The problem of language — as it shapes communication and creates communities — is one subject in Karen Goodman and Kirk Simon’s Strangers No More. Offering a view of Bialik-Rogozin School in Tel Aviv, the film shows how children from 48 countries come together following tragedies and horrors. It’s not clear how children are selected to attend — some are orphans, others have parents who are refugees — but the school, according to principal Karen Tal, means to “open our arms to every student. Almost every student is running away from something.”

Their relatives have been running too: Johannes’ father, from Sudan, confesses that his son was never able to go to school before; the boy’s new teacher observes, “You see the eyes of the father, you see that he is really tired from running from one place to another.” Bialik-Rogozin provides a haven for families. Here parents find legal help in securing visas or other documents, and students learn history and math and Hebrew, so they might have a shared language and so come to understand one another’s experiences and help one another to build new ones. They tell remarkable stories, as they witnessed parents’ murders (“When she died, I felt a little bit alone, because your mom is like your friend” says Esther, “If you write about it, it does make you feel better”) or endured attacks themselves. Mohammed recalls men invading the family home “with a big knife,” then shooting his grandparents in their heads.” As he’s about to graduate, Mohammed describes his goal, to “make a school in my village.”

Sun Come Up

Jennifer Redfearn and Tim Metzger’s Sun Come Up follows another effort to conjure miracles. The population of the tiny Carteret Islands, off the coast of Papua New Guinea, faces the loss of their home. The cause is global warming and the effect is the sea’s literal consumption of the land. A host of activists and clan leaders endeavor to find a new place for the Carterets to live on neighboring Bougainville Island.

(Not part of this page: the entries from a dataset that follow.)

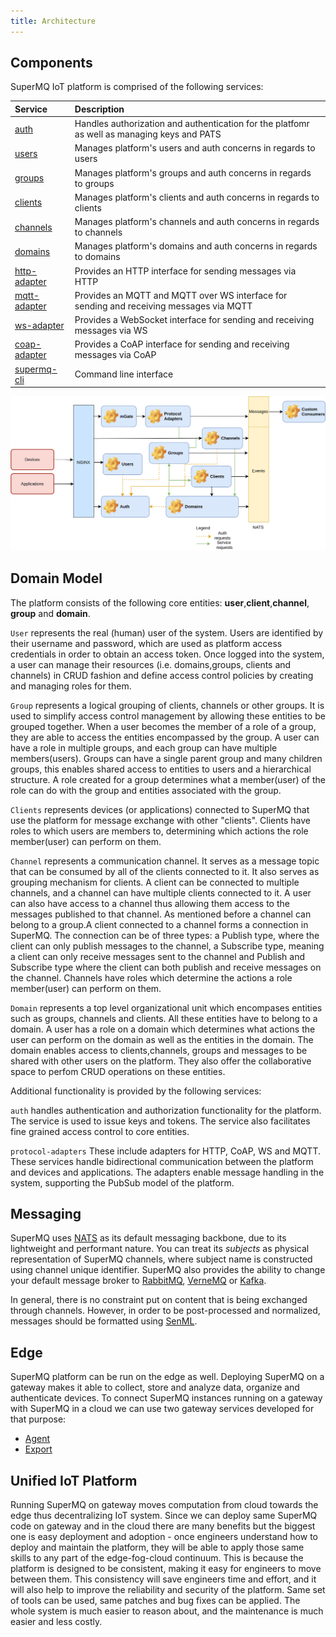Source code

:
 ```yaml
---
title: Architecture
---
```


## Components

SuperMQ IoT platform is comprised of the following services:

| Service                      | Description                                                                                 |
| :--------------------------- | :------------------------------------------------------------------------------------------ |
| [auth][auth-service]         | Handles authorization and authentication for the platfomr as well as managing keys and PATS |
| [users][users-service]       | Manages platform's users and auth concerns in regards to users                              |
| [groups][groups-service]     | Manages platform's groups and auth concerns in regards to groups                            |
| [clients][clients-service]   | Manages platform's clients and auth concerns in regards to clients                          |
| [channels][channels-service] | Manages platform's channels and auth concerns in regards to channels                        |
| [domains][domains-service]   | Manages platform's domains and auth concerns in regards to domains                          |
| [http-adapter][http-adapter] | Provides an HTTP interface for sending messages via HTTP                                    |
| [mqtt-adapter][mqtt-adapter] | Provides an MQTT and MQTT over WS interface for sending and receiving messages via MQTT     |
| [ws-adapter][ws-adapter]     | Provides a WebSocket interface for sending and receiving messages via WS                    |
| [coap-adapter][coap-adapter] | Provides a CoAP interface for sending and receiving messages via CoAP                       |
| [supermq-cli][supermq-cli]   | Command line interface                                                                      |

![arch](img/architecture.svg)

## Domain Model

The platform consists of the following core entities: **user**,**client**,**channel**, **group** and **domain**.

`User` represents the real (human) user of the system. Users are identified by their username and password, which are used as platform access credentials in order to obtain an access token. Once logged into the system, a user can manage their resources (i.e. domains,groups, clients and channels) in CRUD fashion and define access control policies by creating and managing roles for them.

`Group` represents a logical grouping of clients, channels or other groups. It is used to simplify access control management by allowing these entities to be grouped together. When a user becomes the member of a role of a group, they are able to access the entities encompassed by the group. A user can have a role in multiple groups, and each group can have multiple members(users). Groups can have a single parent group and many children groups, this enables shared access to entities to users and a hierarchical structure. A role created for a group determines what a member(user) of the role can do with the group and entities associated with the group.

`Clients` represents devices (or applications) connected to SuperMQ that use the platform for message exchange with other "clients". Clients have roles to which users are members to, determining which actions the role member(user) can perform on them.

`Channel` represents a communication channel. It serves as a message topic that can be consumed by all of the clients connected to it. It also serves as grouping mechanism for clients. A client can be connected to multiple channels, and a channel can have multiple clients connected to it. A user can also have access to a channel thus allowing them access to the messages published to that channel. As mentioned before a channel can belong to a group.A client connected to a channel forms a connection in SuperMQ. The connection can be of three types: a Publish type, where the client can only publish messages to the channel, a Subscribe type, meaning a client can only receive messages sent to the channel and Publish and Subscribe type where the client can both publish and receive messages on the channel. Channels have roles which determine the actions a role member(user) can perform on them.

`Domain` represents a top level organizational unit which encompases entities such as groups, channels and clients. All these entities have to belong to a domain. A user has a role on a domain which determines what actions the user can perform on the domain as well as the entities in the domain. The domain enables access to clients,channels, groups and messages to be shared with other users on the platform. They also offer the collaborative space to perfom CRUD operations on these entities.

Additional functionality is provided by the following services:

`auth` handles authentication and authorization functionality for the platform. The service is used to issue keys and tokens. The service also facilitates fine grained access control to core entities.

`protocol-adapters` These include adapters for HTTP, CoAP, WS and MQTT. These services handle bidirectional communication between the platform and devices and applications. The adapters enable message handling in the system, supporting the PubSub model of the platform.

## Messaging

SuperMQ uses [NATS][nats] as its default messaging backbone, due to its lightweight and performant nature. You can treat its _subjects_ as physical representation of SuperMQ channels, where subject name is constructed using channel unique identifier. SuperMQ also provides the ability to change your default message broker to [RabbitMQ][rabbitmq], [VerneMQ][vernemq] or [Kafka][kafka].

In general, there is no constraint put on content that is being exchanged through channels. However, in order to be post-processed and normalized, messages should be formatted using [SenML][senml].

## Edge

SuperMQ platform can be run on the edge as well. Deploying SuperMQ on a gateway makes it able to collect, store and analyze data, organize and authenticate devices. To connect SuperMQ instances running on a gateway with SuperMQ in a cloud we can use two gateway services developed for that purpose:

- [Agent][agent]
- [Export][export]

## Unified IoT Platform

Running SuperMQ on gateway moves computation from cloud towards the edge thus decentralizing IoT system. Since we can deploy same SuperMQ code on gateway and in the cloud there are many benefits but the biggest one is easy deployment and adoption - once engineers understand how to deploy and maintain the platform, they will be able to apply those same skills to any part of the edge-fog-cloud continuum. This is because the platform is designed to be consistent, making it easy for engineers to move between them. This consistency will save engineers time and effort, and it will also help to improve the reliability and security of the platform. Same set of tools can be used, same patches and bug fixes can be applied. The whole system is much easier to reason about, and the maintenance is much easier and less costly.

[auth-service]: https://github.com/absmach/supermq/tree/main/auth
[users-service]: https://github.com/absmach/supermq/tree/main/users
[groups-service]: https://github.com/absmach/supermq/tree/main/groups
[clients-service]: https://github.com/absmach/supermq/tree/main/clients
[channels-service]: https://github.com/absmach/supermq/tree/main/channels
[domains-service]: https://github.com/absmach/supermq/tree/main/domains
[http-adapter]: https://github.com/absmach/supermq/tree/main/http
[mqtt-adapter]: https://github.com/absmach/supermq/tree/main/mqtt
[coap-adapter]: https://github.com/absmach/supermq/tree/main/coap
[ws-adapter]: https://github.com/absmach/supermq/tree/main/ws
[supermq-cli]: https://github.com/absmach/supermq/tree/main/cli
[nats]: https://nats.io/
[rabbitmq]: https://www.rabbitmq.com/
[vernemq]: https://vernemq.com/
[kafka]: https://kafka.apache.org/
[senml]: https://tools.ietf.org/html/draft-ietf-core-senml-08
[agent]: ./edge.md#agent
[export]: ./edge.md#export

Several of the Carterets recall their own histories, fishing and swimming as children, helping their parents grow bananas and sugar cane, where the fields are now “desert.” As Carteret representatives visit the Tinputz district, they’re anxious about a number of factors in the relocation process. Not only are inhabitants of Bougainville worried about what they own and whether they might give any of it up, but also the large island has recently been embroiled in a 10-year civil war. Various meetings in the film showcase the interactions among individuals, efforts to describe and appreciate particulars. As Bougainville residents takes up their neighbors’ plight as that of “our brothers,” the government helps as well, sending emergency supplies of rice to the starving Carterets. The film makes clear that even as the move takes place over years, the losses will become more pronounced and irrecoverable. “Most of our culture will have to live inside us,” says community leader Ursula Rakova.

Other sorts of losses are exposed in Sara Nesson’s remarkable Poster Girl. Tracing the experiences of Iraq war veteran Robynn Murray, as she struggles with PTSD and the VA, and finds strength and new forms of self-expression in art. Murray’s voice here is powerful — candid and indignant, generous and deeply intelligent — whether she’s speaking with her mother and her interviewer, or before members of Iraq War Veterans Against the War and her fellow artists at the Combat Paper Project or Warrior Writers. The documentary is at times raw and discomforting, as well as heartening. Murray and Nesson use the camera together, to make clear what’s at stake that in war veterans’ recoveries. As noted in PopMattersreview, “Trauma is never quite over, despite the term ‘post.'” And yet, the process of recovery is also relentless.